# [What you are asked to do]
Lines containing the word "Portal" are to be copied from the data below.

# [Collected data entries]
BEGIN
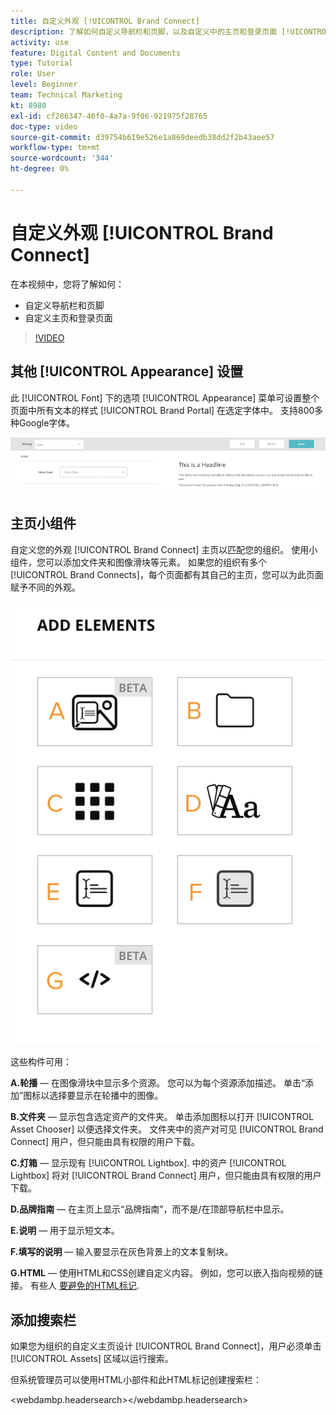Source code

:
 ```yaml
---
title: 自定义外观 [!UICONTROL Brand Connect]
description: 了解如何自定义导航栏和页脚，以及自定义中的主页和登录页面 [!UICONTROL Brand Connect] 对象 [!UICONTROL Workfront DAM].
activity: use
feature: Digital Content and Documents
type: Tutorial
role: User
level: Beginner
team: Technical Marketing
kt: 8980
exl-id: cf286347-46f0-4a7a-9f06-921975f28765
doc-type: video
source-git-commit: d39754b619e526e1a869deedb38dd2f2b43aee57
workflow-type: tm+mt
source-wordcount: '344'
ht-degree: 0%

---
```


# 自定义外观 [!UICONTROL Brand Connect]

在本视频中，您将了解如何：

* 自定义导航栏和页脚
* 自定义主页和登录页面

>[!VIDEO](https://video.tv.adobe.com/v/335242/?quality=12)

## 其他 [!UICONTROL Appearance] 设置

此 [!UICONTROL Font] 下的选项 [!UICONTROL Appearance] 菜单可设置整个页面中所有文本的样式 [!UICONTROL Brand Portal] 在选定字体中。 支持800多种Google字体。

![此 [!UICONTROL Font] 下的选项 [!UICONTROL Appearance] 菜单样式 [!UICONTROL Brand Portal]](assets/02-brand-connect-appearance-font.png)

## 主页小组件

自定义您的外观 [!UICONTROL Brand Connect] 主页以匹配您的组织。 使用小组件，您可以添加文件夹和图像滑块等元素。 如果您的组织有多个 [!UICONTROL Brand Connects]，每个页面都有其自己的主页，您可以为此页面赋予不同的外观。

![可用的构件屏幕截图 [!UICONTROL Brand Connect] homepage](assets/03-brand-connect-home-page-widgets.png)

这些构件可用：

**A.轮播** — 在图像滑块中显示多个资源。 您可以为每个资源添加描述。 单击“添加”图标以选择要显示在轮播中的图像。

**B.文件夹** — 显示包含选定资产的文件夹。 单击添加图标以打开 [!UICONTROL Asset Chooser] 以便选择文件夹。 文件夹中的资产对可见 [!UICONTROL Brand Connect] 用户，但只能由具有权限的用户下载。

**C.灯箱** — 显示现有 [!UICONTROL Lightbox]. 中的资产 [!UICONTROL Lightbox] 将对 [!UICONTROL Brand Connect] 用户，但只能由具有权限的用户下载。

**D.品牌指南** — 在主页上显示“品牌指南”，而不是/在顶部导航栏中显示。

**E.说明** — 用于显示短文本。

**F.填写的说明** — 输入要显示在灰色背景上的文本复制块。

**G.HTML** — 使用HTML和CSS创建自定义内容。 例如，您可以嵌入指向视频的链接。 有些人 [要避免的HTML标记](https://www.damsuccess.com/hc/en-us/articles/206170043-Brand-Connect-Admin-Guide#html).

## 添加搜索栏

如果您为组织的自定义主页设计 [!UICONTROL Brand Connect]，用户必须单击 [!UICONTROL Assets] 区域以运行搜索。

但系统管理员可以使用HTML小部件和此HTML标记创建搜索栏：

&lt;webdambp.headersearch>&lt;/webdambp.headersearch>
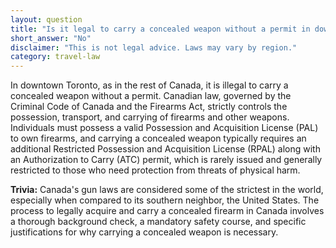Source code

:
 ```yaml
---
layout: question
title: "Is it legal to carry a concealed weapon without a permit in downtown Toronto?"
short_answer: "No"
disclaimer: "This is not legal advice. Laws may vary by region."
category: travel-law
---
```

In downtown Toronto, as in the rest of Canada, it is illegal to carry a concealed weapon without a permit. Canadian law, governed by the Criminal Code of Canada and the Firearms Act, strictly controls the possession, transport, and carrying of firearms and other weapons. Individuals must possess a valid Possession and Acquisition License (PAL) to own firearms, and carrying a concealed weapon typically requires an additional Restricted Possession and Acquisition License (RPAL) along with an Authorization to Carry (ATC) permit, which is rarely issued and generally restricted to those who need protection from threats of physical harm.

**Trivia:** Canada's gun laws are considered some of the strictest in the world, especially when compared to its southern neighbor, the United States. The process to legally acquire and carry a concealed firearm in Canada involves a thorough background check, a mandatory safety course, and specific justifications for why carrying a concealed weapon is necessary.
END
# [Answer box]
此 [!UICONTROL Font] 下的选项 [!UICONTROL Appearance] 菜单可设置整个页面中所有文本的样式 [!UICONTROL Brand Portal] 在选定字体中。 支持800多种Google字体。
![此 [!UICONTROL Font] 下的选项 [!UICONTROL Appearance] 菜单样式 [!UICONTROL Brand Portal]](assets/02-brand-connect-appearance-font.png)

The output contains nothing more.